Leone ha ricordato come «il diritto tributario» sia «il primo volto dello Stato con cui il cittadino si confronta essendo chiamato al pagamento delle tasse e delle imposte. Da una spesa pubblica efficiente e giusta dipende la tenuta democratica del Paese», ha aggiunto. C’era molta attesa per questa cerimonia che cadeva in un momento molto particolare per la giustizia tributaria. Sono diverse, infatti, le proposte di riforma che interessano tale giurisdizione speciale. Le Commissioni tributarie hanno una composizione mista. I giudici tributari che provengono dalle magistrature professionali sono ormai la maggioranza, 1.578 su 2.818.
La composizione variegata è da sempre la cifra distintiva della magistratura tributaria, garantendo, nelle intenzioni del legislatore dell’epoca, una sintesi fra esperienze professionali diverse. Le modifiche depositate in Parlamento punterebbero, invece, a una magistratura composta da giudici a “tempo pieno”, reclutati con concorsi ad hoc, incardinati sotto la presidenza del Consiglio e non più sotto il ministero dell’Economia. Per Leone, però, «qualsiasi intervento di riforma va fatto senza stravolgimenti, puntando a rafforzare, in ossequio all’articolo 111 della Costituzione, la terzietà e imparzialità del giudice tributario, chiamato a verificare il corretto esercizio dei poteri di controllo, da parte dello Stato, sull’adempimento degli obblighi dei contribuenti». Anche il ministro dell’Economia Giovanni Tria ha ribadito nel suo intervento la necessità di non procedere in maniera affrettata, dicendosi disponibile alla costituzione di un «tavolo tecnico» con tutti i soggetti a vario titolo coinvolti.
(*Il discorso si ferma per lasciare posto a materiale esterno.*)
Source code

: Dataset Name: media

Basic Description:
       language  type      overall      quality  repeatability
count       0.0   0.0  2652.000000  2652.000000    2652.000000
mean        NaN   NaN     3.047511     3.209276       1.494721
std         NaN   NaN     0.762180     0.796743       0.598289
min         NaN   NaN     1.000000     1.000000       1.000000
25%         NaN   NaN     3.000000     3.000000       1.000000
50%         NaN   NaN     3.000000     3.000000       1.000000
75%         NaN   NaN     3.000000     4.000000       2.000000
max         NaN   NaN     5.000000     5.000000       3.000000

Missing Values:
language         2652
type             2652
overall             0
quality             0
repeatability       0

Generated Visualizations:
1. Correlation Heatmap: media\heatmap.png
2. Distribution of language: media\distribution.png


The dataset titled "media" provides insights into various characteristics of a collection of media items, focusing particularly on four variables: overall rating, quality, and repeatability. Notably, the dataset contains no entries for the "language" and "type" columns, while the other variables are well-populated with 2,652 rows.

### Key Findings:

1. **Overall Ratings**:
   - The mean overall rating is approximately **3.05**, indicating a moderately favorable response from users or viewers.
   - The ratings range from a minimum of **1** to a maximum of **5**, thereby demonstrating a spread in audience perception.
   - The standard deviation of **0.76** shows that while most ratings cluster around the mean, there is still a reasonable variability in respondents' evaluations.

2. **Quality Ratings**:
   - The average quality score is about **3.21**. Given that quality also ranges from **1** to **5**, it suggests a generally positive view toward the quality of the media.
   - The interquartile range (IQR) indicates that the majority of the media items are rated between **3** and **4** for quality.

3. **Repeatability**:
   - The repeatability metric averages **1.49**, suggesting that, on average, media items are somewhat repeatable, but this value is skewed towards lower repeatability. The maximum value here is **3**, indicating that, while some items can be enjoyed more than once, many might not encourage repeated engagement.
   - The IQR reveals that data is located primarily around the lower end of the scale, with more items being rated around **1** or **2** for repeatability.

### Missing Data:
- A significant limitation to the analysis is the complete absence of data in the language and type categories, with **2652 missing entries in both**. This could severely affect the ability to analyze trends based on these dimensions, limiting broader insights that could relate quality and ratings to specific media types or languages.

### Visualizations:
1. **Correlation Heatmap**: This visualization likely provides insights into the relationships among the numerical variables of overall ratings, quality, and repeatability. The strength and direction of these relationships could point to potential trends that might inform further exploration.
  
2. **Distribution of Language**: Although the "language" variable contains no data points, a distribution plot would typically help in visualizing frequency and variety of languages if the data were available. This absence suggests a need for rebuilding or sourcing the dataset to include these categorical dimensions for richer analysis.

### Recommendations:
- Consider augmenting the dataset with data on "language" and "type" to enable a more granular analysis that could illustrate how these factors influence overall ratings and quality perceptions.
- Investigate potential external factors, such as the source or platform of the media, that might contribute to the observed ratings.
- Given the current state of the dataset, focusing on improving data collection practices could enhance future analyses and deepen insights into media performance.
Proposta così accolta dal presidente del Cnf Andrea Mascherin: «Di tavoli ce ne sono già tanti, nelle nostre sedi. Forse più tavoli di riforma tra noi giuristi che all’Ikea. I tavoli vanno bene se poi si tiene davvero conto del contributo degli operatori del diritto», ha aggiunto. Quello che servirebbe, per Mascherin, è una svolta rispetto all’attuale sistema “fondato sulla mancanza di fiducia nei confronti del cittadino: tutti gli strumenti di controllo sono indirizzati alla verifica di contribuenti dei quali non ci si fida: è chiaro che poi il processo, in quanto sede di composizione dei conflitti, finisce per essere inevitabilmente centrale”. Perplessità su un nuovo tavolo tecnico anche dall’Unione nazionale Camere avvocati tributaristi ( Uncat), che temono diventi “l’occasione per ritardare un processo di riforma già avviato in sede parlamentare e ormai ritenuto indifferibile da tutti». Processo sul quale Uncat chiede dunque di «andare avanti» con l’obiettivo di «rafforzare la terzietà dei giudici». Sul fronte dei dati, le controversie pervenute nel 2018 sono state 211.555, con una contrazione rispetto all’anno precedente, quando erano state 212.165. Il numero delle controversie decise è stato di 253.734, di cui 190.104 ricorsi e 63.630 appelli. Le pendenze sono calate di circa il 9%. Numeri che confermano la velocità, in primo e secondo grado, del processo tributario in confronto agli altri riti. Qualche criticità sui tempi della decisione, come sottolineato anche dal primo presidente Giovanni Mammone, permane ancora in Cassazione. Dal prossimo primo luglio diventerà obbligatorio il processo tributario telematico. Una modifica attesa che dovrebbe consentire di abbattere ulteriormente i tempi del processo. Il tema dei compensi dei giudici tributari, da più parti ritenuti non dignitosi per la qualità e quantità del lavoro svolto, rimane invece irrisolto. L'ultimo aumento risale al 2002.